Aim of the task —
Read the records below and report each line in which "looking" occurs.
++++ Data provided ++++
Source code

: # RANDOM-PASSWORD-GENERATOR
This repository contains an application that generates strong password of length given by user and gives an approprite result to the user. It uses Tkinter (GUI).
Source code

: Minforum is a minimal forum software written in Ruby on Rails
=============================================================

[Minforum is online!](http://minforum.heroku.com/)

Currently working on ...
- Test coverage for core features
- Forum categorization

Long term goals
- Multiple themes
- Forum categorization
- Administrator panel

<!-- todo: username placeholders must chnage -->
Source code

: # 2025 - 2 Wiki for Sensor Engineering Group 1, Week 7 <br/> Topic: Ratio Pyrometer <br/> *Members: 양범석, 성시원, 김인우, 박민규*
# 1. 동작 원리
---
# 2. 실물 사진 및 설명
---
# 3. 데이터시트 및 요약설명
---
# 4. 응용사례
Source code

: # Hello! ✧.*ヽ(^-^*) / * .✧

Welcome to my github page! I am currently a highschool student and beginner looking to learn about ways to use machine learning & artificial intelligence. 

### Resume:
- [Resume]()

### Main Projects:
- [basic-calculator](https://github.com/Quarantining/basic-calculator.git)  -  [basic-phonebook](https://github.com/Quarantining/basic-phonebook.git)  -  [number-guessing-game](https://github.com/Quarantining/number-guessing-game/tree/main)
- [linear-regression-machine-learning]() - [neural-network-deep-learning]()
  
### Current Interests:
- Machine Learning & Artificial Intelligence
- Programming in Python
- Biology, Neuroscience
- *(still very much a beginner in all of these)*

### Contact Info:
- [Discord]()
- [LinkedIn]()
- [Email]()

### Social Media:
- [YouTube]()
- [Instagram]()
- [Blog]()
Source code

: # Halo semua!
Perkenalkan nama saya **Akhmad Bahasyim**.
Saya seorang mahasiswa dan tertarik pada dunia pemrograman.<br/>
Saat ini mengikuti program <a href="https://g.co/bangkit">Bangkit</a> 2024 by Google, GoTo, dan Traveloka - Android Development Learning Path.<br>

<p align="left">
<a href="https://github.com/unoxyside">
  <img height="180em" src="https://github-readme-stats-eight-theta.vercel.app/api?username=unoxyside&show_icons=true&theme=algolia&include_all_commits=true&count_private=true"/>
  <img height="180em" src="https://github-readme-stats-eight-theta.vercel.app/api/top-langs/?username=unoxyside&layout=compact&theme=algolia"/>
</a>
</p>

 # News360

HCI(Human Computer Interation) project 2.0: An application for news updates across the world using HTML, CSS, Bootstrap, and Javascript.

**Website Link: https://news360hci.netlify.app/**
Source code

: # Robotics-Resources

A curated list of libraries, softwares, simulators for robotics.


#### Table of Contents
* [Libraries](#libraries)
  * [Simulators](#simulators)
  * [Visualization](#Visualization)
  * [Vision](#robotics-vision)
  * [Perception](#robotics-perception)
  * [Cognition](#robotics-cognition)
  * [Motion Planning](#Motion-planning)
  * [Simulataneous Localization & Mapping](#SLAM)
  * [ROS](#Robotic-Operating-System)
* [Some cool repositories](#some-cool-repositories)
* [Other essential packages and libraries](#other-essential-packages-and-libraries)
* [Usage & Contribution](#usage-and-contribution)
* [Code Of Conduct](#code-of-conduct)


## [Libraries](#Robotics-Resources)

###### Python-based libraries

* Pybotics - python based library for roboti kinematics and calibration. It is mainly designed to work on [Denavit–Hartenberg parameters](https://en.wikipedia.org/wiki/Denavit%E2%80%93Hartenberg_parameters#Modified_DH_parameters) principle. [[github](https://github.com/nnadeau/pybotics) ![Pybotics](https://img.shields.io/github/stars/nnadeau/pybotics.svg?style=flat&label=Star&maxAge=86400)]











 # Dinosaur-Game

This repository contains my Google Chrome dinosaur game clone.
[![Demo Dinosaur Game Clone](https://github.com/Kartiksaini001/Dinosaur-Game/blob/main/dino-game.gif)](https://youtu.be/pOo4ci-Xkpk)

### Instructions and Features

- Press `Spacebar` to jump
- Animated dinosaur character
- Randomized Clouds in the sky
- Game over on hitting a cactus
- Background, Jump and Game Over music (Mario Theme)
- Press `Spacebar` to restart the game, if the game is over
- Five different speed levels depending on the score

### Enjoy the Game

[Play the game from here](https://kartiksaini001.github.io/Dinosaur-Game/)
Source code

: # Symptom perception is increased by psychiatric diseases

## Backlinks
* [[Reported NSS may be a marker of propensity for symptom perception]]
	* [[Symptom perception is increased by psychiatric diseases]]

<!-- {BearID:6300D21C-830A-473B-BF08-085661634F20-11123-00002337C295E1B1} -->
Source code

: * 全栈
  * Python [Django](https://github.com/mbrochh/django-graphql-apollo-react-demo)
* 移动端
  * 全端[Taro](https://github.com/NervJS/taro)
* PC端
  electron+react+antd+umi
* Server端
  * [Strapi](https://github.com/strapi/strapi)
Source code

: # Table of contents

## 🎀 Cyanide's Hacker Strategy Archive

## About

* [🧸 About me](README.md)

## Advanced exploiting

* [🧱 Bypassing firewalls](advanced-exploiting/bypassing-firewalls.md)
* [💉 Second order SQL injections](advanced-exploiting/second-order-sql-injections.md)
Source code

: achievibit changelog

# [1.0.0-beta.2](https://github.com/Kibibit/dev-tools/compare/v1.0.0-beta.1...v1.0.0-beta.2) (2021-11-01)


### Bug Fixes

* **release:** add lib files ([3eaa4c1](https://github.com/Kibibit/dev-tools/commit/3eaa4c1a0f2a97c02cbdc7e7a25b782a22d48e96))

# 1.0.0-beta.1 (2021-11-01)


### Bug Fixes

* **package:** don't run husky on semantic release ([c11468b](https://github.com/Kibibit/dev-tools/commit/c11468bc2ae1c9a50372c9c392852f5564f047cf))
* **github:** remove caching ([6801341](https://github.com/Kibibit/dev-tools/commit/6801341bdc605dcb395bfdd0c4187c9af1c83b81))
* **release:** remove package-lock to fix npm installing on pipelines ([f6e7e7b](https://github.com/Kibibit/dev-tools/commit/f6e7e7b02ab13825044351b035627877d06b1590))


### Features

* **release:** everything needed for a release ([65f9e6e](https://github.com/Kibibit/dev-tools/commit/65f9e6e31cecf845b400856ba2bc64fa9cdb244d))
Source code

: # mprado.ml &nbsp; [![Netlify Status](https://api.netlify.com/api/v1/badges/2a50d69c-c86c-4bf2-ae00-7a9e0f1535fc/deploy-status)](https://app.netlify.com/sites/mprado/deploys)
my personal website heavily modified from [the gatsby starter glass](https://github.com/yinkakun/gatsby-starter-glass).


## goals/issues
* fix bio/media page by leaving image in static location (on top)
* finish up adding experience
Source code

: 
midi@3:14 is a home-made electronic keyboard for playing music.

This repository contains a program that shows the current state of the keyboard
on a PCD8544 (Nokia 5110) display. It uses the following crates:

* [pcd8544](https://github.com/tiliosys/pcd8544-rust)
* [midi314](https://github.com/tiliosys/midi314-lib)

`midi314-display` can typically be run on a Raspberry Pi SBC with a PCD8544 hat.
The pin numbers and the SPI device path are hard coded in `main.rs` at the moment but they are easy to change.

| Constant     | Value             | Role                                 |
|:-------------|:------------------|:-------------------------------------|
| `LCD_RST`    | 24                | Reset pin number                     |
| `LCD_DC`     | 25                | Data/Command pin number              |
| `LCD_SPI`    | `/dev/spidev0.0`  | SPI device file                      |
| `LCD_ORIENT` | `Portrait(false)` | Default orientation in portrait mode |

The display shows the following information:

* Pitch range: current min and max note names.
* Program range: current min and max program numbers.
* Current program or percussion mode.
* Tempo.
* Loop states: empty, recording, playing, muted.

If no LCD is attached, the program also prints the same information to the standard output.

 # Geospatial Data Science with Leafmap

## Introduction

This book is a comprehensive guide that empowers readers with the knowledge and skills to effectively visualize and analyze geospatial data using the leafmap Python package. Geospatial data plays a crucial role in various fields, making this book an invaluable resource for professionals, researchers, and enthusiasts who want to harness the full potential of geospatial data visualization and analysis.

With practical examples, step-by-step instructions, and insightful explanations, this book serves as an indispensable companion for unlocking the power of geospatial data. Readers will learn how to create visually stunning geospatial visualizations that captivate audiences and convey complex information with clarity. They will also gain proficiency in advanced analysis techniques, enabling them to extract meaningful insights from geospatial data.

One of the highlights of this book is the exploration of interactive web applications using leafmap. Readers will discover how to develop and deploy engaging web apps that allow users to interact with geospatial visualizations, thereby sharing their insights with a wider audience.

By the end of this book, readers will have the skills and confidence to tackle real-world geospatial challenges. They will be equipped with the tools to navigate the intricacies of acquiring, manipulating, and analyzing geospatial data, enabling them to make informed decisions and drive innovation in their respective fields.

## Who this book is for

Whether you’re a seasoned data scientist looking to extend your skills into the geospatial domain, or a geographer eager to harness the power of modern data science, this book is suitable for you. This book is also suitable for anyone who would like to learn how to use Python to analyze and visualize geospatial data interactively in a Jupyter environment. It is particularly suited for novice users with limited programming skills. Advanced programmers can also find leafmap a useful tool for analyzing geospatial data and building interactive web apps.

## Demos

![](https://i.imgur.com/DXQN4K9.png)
++++
Solution to the problem —
Welcome to my github page! I am currently a highschool student and beginner looking to learn about ways to use machine learning & artificial intelligence. 
Whether you’re a seasoned data scientist looking to extend your skills into the geospatial domain, or a geographer eager to harness the power of modern data science, this book is suitable for you. This book is also suitable for anyone who would like to learn how to use Python to analyze and visualize geospatial data interactively in a Jupyter environment. It is particularly suited for novice users with limited programming skills. Advanced programmers can also find leafmap a useful tool for analyzing geospatial data and building interactive web apps.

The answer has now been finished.